Hacker News new | ask | show | jobs
by phkahler 1773 days ago
My biggest complaint is that SIMD opens the door to doing proper vector math (dot product, cross product, vector addition, etc) in a single instruction. I'd like to see languages like C++ and Rust adopt 2,3 and 4-element vectors as first class types and use these registers and instructions for them.

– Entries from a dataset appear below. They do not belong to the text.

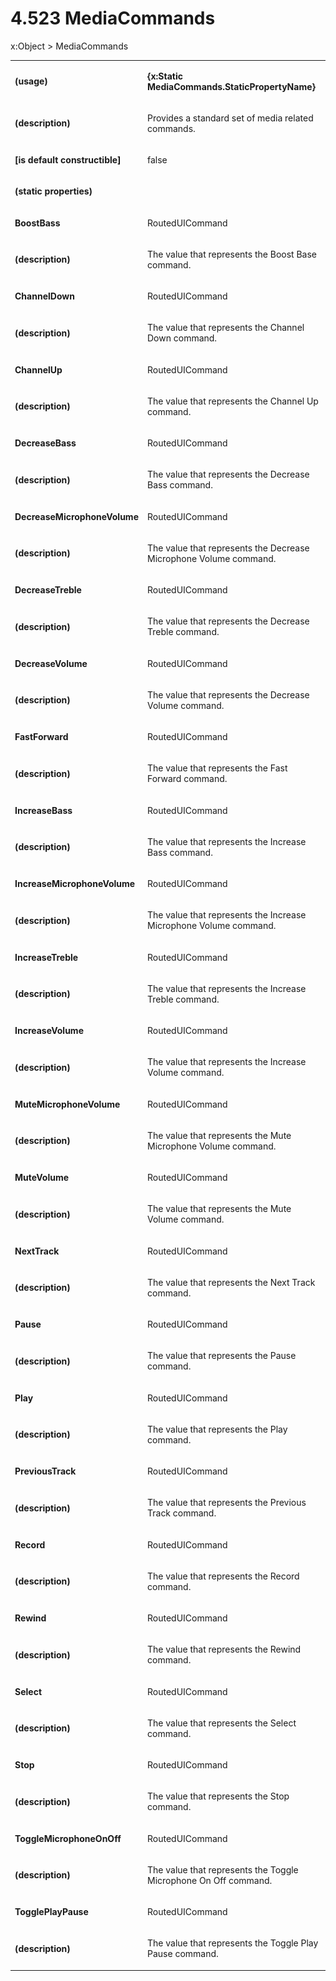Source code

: <html dir="LTR" xmlns:mshelp="http://msdn.microsoft.com/mshelp" xmlns:ddue="http://ddue.schemas.microsoft.com/authoring/2003/5" xmlns:xlink="http://www.w3.org/1999/xlink" xmlns:tool="http://www.microsoft.com/tooltip"><body><input type="hidden" id="userDataCache" class="userDataStyle"><input type="hidden" id="hiddenScrollOffset"><img id="dropDownImage" style="display:none; height:0; width:0;" src="../local/drpdown.gif"><img id="dropDownHoverImage" style="display:none; height:0; width:0;" src="../local/drpdown_orange.gif"><img id="collapseImage" style="display:none; height:0; width:0;" src="../local/collapse.gif"><img id="expandImage" style="display:none; height:0; width:0;" src="../local/exp.gif"><img id="collapseAllImage" style="display:none; height:0; width:0;" src="../local/collall.gif"><img id="expandAllImage" style="display:none; height:0; width:0;" src="../local/expall.gif"><img id="copyImage" style="display:none; height:0; width:0;" src="../local/copycode.gif"><img id="copyHoverImage" style="display:none; height:0; width:0;" src="../local/copycodeHighlight.gif"><div id="header"><h1 class="heading">4.523 MediaCommands</h1></div><div id="mainSection"><div id="mainBody"><div id="allHistory" class="saveHistory" onsave="saveAll()" onload="loadAll()"></div>




<p xmlns:wsd="http://wsdev.schemas.microsoft.com/authoring/2008/2" xmlns:msxsl="urn:schemas-microsoft-com:xslt" xmlns:script="urn:script" xmlns:build="urn:build">
<div id="sectionSection0" class="section" name="collapseableSection"><content xmlns="http://ddue.schemas.microsoft.com/authoring/2003/5" xmlns:wsd="http://wsdev.schemas.microsoft.com/authoring/2008/2" xmlns:msxsl="urn:schemas-microsoft-com:xslt" xmlns:script="urn:script" xmlns:build="urn:build">
				</content></div><div id="sectionSection1" class="section" name="collapseableSection"><content xmlns="http://ddue.schemas.microsoft.com/authoring/2003/5" xmlns:wsd="http://wsdev.schemas.microsoft.com/authoring/2008/2" xmlns:msxsl="urn:schemas-microsoft-com:xslt" xmlns:script="urn:script" xmlns:build="urn:build">
					<p xmlns="">
						<mshelp:link keywords="7badce03-ceb8-4865-86e1-32354d3d3a43" tabindex="0">x:Object</mshelp:link> &gt; MediaCommands</p>
					<p xmlns=""><b></b></p><table class="ProtocolAuthoredTable" xmlns=""><tr>
								<td>
									<p>
										<b>(usage)</b>
									</p>
								</td>
								<td>
									<p>
										<b>{x:Static MediaCommands.StaticPropertyName}</b>
									</p>
								</td>
							</tr><tr>
							<td>
								<p>
									<b>(description)</b>
								</p>
							</td>
							<td>
								<p>Provides a standard set of media related commands.</p>
							</td>
						</tr><tr>
							<td>
								<p>
									<b>[is default constructible]</b>
								</p>
							</td>
							<td>
								<p>false</p>
							</td>
						</tr><tr>
							<td>
								<p>
									<b>(static properties)</b>
								</p>
							</td>
							<td>
							</td>
						</tr><tr>
							<td>
								<p>
									<b>BoostBass</b>
								</p>
							</td>
							<td>
								<p>
									<mshelp:link keywords="6343361d-a834-4a6a-a5c6-f82b08805d91" tabindex="0">RoutedUICommand</mshelp:link>
								</p>
							</td>
						</tr><tr>
							<td>
								<p>
									<b>(description)</b>
								</p>
							</td>
							<td>
								<p>The value that represents the Boost Base command.</p>
							</td>
						</tr><tr>
							<td>
								<p>
									<b>ChannelDown</b>
								</p>
							</td>
							<td>
								<p>
									<mshelp:link keywords="6343361d-a834-4a6a-a5c6-f82b08805d91" tabindex="0">RoutedUICommand</mshelp:link>
								</p>
							</td>
						</tr><tr>
							<td>
								<p>
									<b>(description)</b>
								</p>
							</td>
							<td>
								<p>The value that represents the Channel Down command.</p>
							</td>
						</tr><tr>
							<td>
								<p>
									<b>ChannelUp</b>
								</p>
							</td>
							<td>
								<p>
									<mshelp:link keywords="6343361d-a834-4a6a-a5c6-f82b08805d91" tabindex="0">RoutedUICommand</mshelp:link>
								</p>
							</td>
						</tr><tr>
							<td>
								<p>
									<b>(description)</b>
								</p>
							</td>
							<td>
								<p>The value that represents the Channel Up command.</p>
							</td>
						</tr><tr>
							<td>
								<p>
									<b>DecreaseBass</b>
								</p>
							</td>
							<td>
								<p>
									<mshelp:link keywords="6343361d-a834-4a6a-a5c6-f82b08805d91" tabindex="0">RoutedUICommand</mshelp:link>
								</p>
							</td>
						</tr><tr>
							<td>
								<p>
									<b>(description)</b>
								</p>
							</td>
							<td>
								<p>The value that represents the Decrease Bass command.</p>
							</td>
						</tr><tr>
							<td>
								<p>
									<b>DecreaseMicrophoneVolume</b>
								</p>
							</td>
							<td>
								<p>
									<mshelp:link keywords="6343361d-a834-4a6a-a5c6-f82b08805d91" tabindex="0">RoutedUICommand</mshelp:link>
								</p>
							</td>
						</tr><tr>
							<td>
								<p>
									<b>(description)</b>
								</p>
							</td>
							<td>
								<p>The value that represents the Decrease Microphone Volume command.</p>
							</td>
						</tr><tr>
							<td>
								<p>
									<b>DecreaseTreble</b>
								</p>
							</td>
							<td>
								<p>
									<mshelp:link keywords="6343361d-a834-4a6a-a5c6-f82b08805d91" tabindex="0">RoutedUICommand</mshelp:link>
								</p>
							</td>
						</tr><tr>
							<td>
								<p>
									<b>(description)</b>
								</p>
							</td>
							<td>
								<p>The value that represents the Decrease Treble command.</p>
							</td>
						</tr><tr>
							<td>
								<p>
									<b>DecreaseVolume</b>
								</p>
							</td>
							<td>
								<p>
									<mshelp:link keywords="6343361d-a834-4a6a-a5c6-f82b08805d91" tabindex="0">RoutedUICommand</mshelp:link>
								</p>
							</td>
						</tr><tr>
							<td>
								<p>
									<b>(description)</b>
								</p>
							</td>
							<td>
								<p>The value that represents the Decrease Volume command.</p>
							</td>
						</tr><tr>
							<td>
								<p>
									<b>FastForward</b>
								</p>
							</td>
							<td>
								<p>
									<mshelp:link keywords="6343361d-a834-4a6a-a5c6-f82b08805d91" tabindex="0">RoutedUICommand</mshelp:link>
								</p>
							</td>
						</tr><tr>
							<td>
								<p>
									<b>(description)</b>
								</p>
							</td>
							<td>
								<p>The value that represents the Fast Forward command.</p>
							</td>
						</tr><tr>
							<td>
								<p>
									<b>IncreaseBass</b>
								</p>
							</td>
							<td>
								<p>
									<mshelp:link keywords="6343361d-a834-4a6a-a5c6-f82b08805d91" tabindex="0">RoutedUICommand</mshelp:link>
								</p>
							</td>
						</tr><tr>
							<td>
								<p>
									<b>(description)</b>
								</p>
							</td>
							<td>
								<p>The value that represents the Increase Bass command.</p>
							</td>
						</tr><tr>
							<td>
								<p>
									<b>IncreaseMicrophoneVolume</b>
								</p>
							</td>
							<td>
								<p>
									<mshelp:link keywords="6343361d-a834-4a6a-a5c6-f82b08805d91" tabindex="0">RoutedUICommand</mshelp:link>
								</p>
							</td>
						</tr><tr>
							<td>
								<p>
									<b>(description)</b>
								</p>
							</td>
							<td>
								<p>The value that represents the Increase Microphone Volume command.</p>
							</td>
						</tr><tr>
							<td>
								<p>
									<b>IncreaseTreble</b>
								</p>
							</td>
							<td>
								<p>
									<mshelp:link keywords="6343361d-a834-4a6a-a5c6-f82b08805d91" tabindex="0">RoutedUICommand</mshelp:link>
								</p>
							</td>
						</tr><tr>
							<td>
								<p>
									<b>(description)</b>
								</p>
							</td>
							<td>
								<p>The value that represents the Increase Treble command.</p>
							</td>
						</tr><tr>
							<td>
								<p>
									<b>IncreaseVolume</b>
								</p>
							</td>
							<td>
								<p>
									<mshelp:link keywords="6343361d-a834-4a6a-a5c6-f82b08805d91" tabindex="0">RoutedUICommand</mshelp:link>
								</p>
							</td>
						</tr><tr>
							<td>
								<p>
									<b>(description)</b>
								</p>
							</td>
							<td>
								<p>The value that represents the Increase Volume command.</p>
							</td>
						</tr><tr>
							<td>
								<p>
									<b>MuteMicrophoneVolume</b>
								</p>
							</td>
							<td>
								<p>
									<mshelp:link keywords="6343361d-a834-4a6a-a5c6-f82b08805d91" tabindex="0">RoutedUICommand</mshelp:link>
								</p>
							</td>
						</tr><tr>
							<td>
								<p>
									<b>(description)</b>
								</p>
							</td>
							<td>
								<p>The value that represents the Mute Microphone Volume command.</p>
							</td>
						</tr><tr>
							<td>
								<p>
									<b>MuteVolume</b>
								</p>
							</td>
							<td>
								<p>
									<mshelp:link keywords="6343361d-a834-4a6a-a5c6-f82b08805d91" tabindex="0">RoutedUICommand</mshelp:link>
								</p>
							</td>
						</tr><tr>
							<td>
								<p>
									<b>(description)</b>
								</p>
							</td>
							<td>
								<p>The value that represents the Mute Volume command.</p>
							</td>
						</tr><tr>
							<td>
								<p>
									<b>NextTrack</b>
								</p>
							</td>
							<td>
								<p>
									<mshelp:link keywords="6343361d-a834-4a6a-a5c6-f82b08805d91" tabindex="0">RoutedUICommand</mshelp:link>
								</p>
							</td>
						</tr><tr>
							<td>
								<p>
									<b>(description)</b>
								</p>
							</td>
							<td>
								<p>The value that represents the Next Track command.</p>
							</td>
						</tr><tr>
							<td>
								<p>
									<b>Pause</b>
								</p>
							</td>
							<td>
								<p>
									<mshelp:link keywords="6343361d-a834-4a6a-a5c6-f82b08805d91" tabindex="0">RoutedUICommand</mshelp:link>
								</p>
							</td>
						</tr><tr>
							<td>
								<p>
									<b>(description)</b>
								</p>
							</td>
							<td>
								<p>The value that represents the Pause command.</p>
							</td>
						</tr><tr>
							<td>
								<p>
									<b>Play</b>
								</p>
							</td>
							<td>
								<p>
									<mshelp:link keywords="6343361d-a834-4a6a-a5c6-f82b08805d91" tabindex="0">RoutedUICommand</mshelp:link>
								</p>
							</td>
						</tr><tr>
							<td>
								<p>
									<b>(description)</b>
								</p>
							</td>
							<td>
								<p>The value that represents the Play command.</p>
							</td>
						</tr><tr>
							<td>
								<p>
									<b>PreviousTrack</b>
								</p>
							</td>
							<td>
								<p>
									<mshelp:link keywords="6343361d-a834-4a6a-a5c6-f82b08805d91" tabindex="0">RoutedUICommand</mshelp:link>
								</p>
							</td>
						</tr><tr>
							<td>
								<p>
									<b>(description)</b>
								</p>
							</td>
							<td>
								<p>The value that represents the Previous Track command.</p>
							</td>
						</tr><tr>
							<td>
								<p>
									<b>Record</b>
								</p>
							</td>
							<td>
								<p>
									<mshelp:link keywords="6343361d-a834-4a6a-a5c6-f82b08805d91" tabindex="0">RoutedUICommand</mshelp:link>
								</p>
							</td>
						</tr><tr>
							<td>
								<p>
									<b>(description)</b>
								</p>
							</td>
							<td>
								<p>The value that represents the Record command.</p>
							</td>
						</tr><tr>
							<td>
								<p>
									<b>Rewind</b>
								</p>
							</td>
							<td>
								<p>
									<mshelp:link keywords="6343361d-a834-4a6a-a5c6-f82b08805d91" tabindex="0">RoutedUICommand</mshelp:link>
								</p>
							</td>
						</tr><tr>
							<td>
								<p>
									<b>(description)</b>
								</p>
							</td>
							<td>
								<p>The value that represents the Rewind command.</p>
							</td>
						</tr><tr>
							<td>
								<p>
									<b>Select</b>
								</p>
							</td>
							<td>
								<p>
									<mshelp:link keywords="6343361d-a834-4a6a-a5c6-f82b08805d91" tabindex="0">RoutedUICommand</mshelp:link>
								</p>
							</td>
						</tr><tr>
							<td>
								<p>
									<b>(description)</b>
								</p>
							</td>
							<td>
								<p>The value that represents the Select command.</p>
							</td>
						</tr><tr>
							<td>
								<p>
									<b>Stop</b>
								</p>
							</td>
							<td>
								<p>
									<mshelp:link keywords="6343361d-a834-4a6a-a5c6-f82b08805d91" tabindex="0">RoutedUICommand</mshelp:link>
								</p>
							</td>
						</tr><tr>
							<td>
								<p>
									<b>(description)</b>
								</p>
							</td>
							<td>
								<p>The value that represents the Stop command.</p>
							</td>
						</tr><tr>
							<td>
								<p>
									<b>ToggleMicrophoneOnOff</b>
								</p>
							</td>
							<td>
								<p>
									<mshelp:link keywords="6343361d-a834-4a6a-a5c6-f82b08805d91" tabindex="0">RoutedUICommand</mshelp:link>
								</p>
							</td>
						</tr><tr>
							<td>
								<p>
									<b>(description)</b>
								</p>
							</td>
							<td>
								<p>The value that represents the Toggle Microphone On Off command.</p>
							</td>
						</tr><tr>
							<td>
								<p>
									<b>TogglePlayPause</b>
								</p>
							</td>
							<td>
								<p>
									<mshelp:link keywords="6343361d-a834-4a6a-a5c6-f82b08805d91" tabindex="0">RoutedUICommand</mshelp:link>
								</p>
							</td>
						</tr><tr>
							<td>
								<p>
									<b>(description)</b>
								</p>
							</td>
							<td>
								<p>The value that represents the Toggle Play Pause command.</p>
							</td>
						</tr></table>
				</content></div><!--[if gte IE 5]>
			<tool:tip element="languageFilterToolTip" avoidmouse="false"/>
		<![endif]--></div><a name="feedback"></a><span></span></div></body></html>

I don't want to use the language features to define my onw vector types and figure out how to minimize any overhead in the implementation. I tried that years ago in C++ and ended up not using some of my overloaded operators because they were too slow. Some of that can be overcome with C++11 (I think) features, or others. Point is, vector math is so common I think they deserve first class support in languages.

6 comments

I'm not convinced that the "4-vector" is a very useful C++ concept. Sure, it easily maps to 4-wide SIMD registers, but is that really what you want?

Its clear to anyone who has tried it... that NVidia's CUDA / OpenCL / Intel ISPC approach is superior. Seeing the SIMD-lanes as a thread is easier to understand than expected.

NVidia CUDA and AMD ROCm/HIP are your C++ languages that compile into SIMD code. OpenCL isn't really C++ but kinda is associated with it. Intel is doing the OneAPI thing but I don't know much about it yet.

Python, Julia, and other high-level languages are also moving into the "simd-lanes as threads" approach. Its just fundamentally easier to think about.

> SIMD opens the door to doing proper vector math (dot product

dot product turns vectors into a scalar value, doing that for single vectors is a bad fit for SIMD. You can write SIMD code that efficiently computes multiple dot products in parallel but that needs a completely different vector layout.

Well, Rust is getting support for portable vectors (I'm one of the ones working on that): https://github.com/rust-lang/portable-simd
How about geometric algebra libraries like Klein and g3. Klein has operator overloading for the basis elements of the algebra implemented using intel's SSE, while g3 does the same but uses the Rust's portable stdsimd crate.

Klein: https://www.jeremyong.com/klein/ g3: https://github.com/wrnrlr/g3

Making Julia viable for your use case is probably a quicker path towards this goal than trying to persuade C++ and Rust to cater to the math audience.
alignment requirements for loading/storing wider registers makes this not worth the effort. simd instruction sets also generally dont have anything like dot or cross products.

shading languages do of course have first class vector types but all modern GPUs implement them with plain scalar code.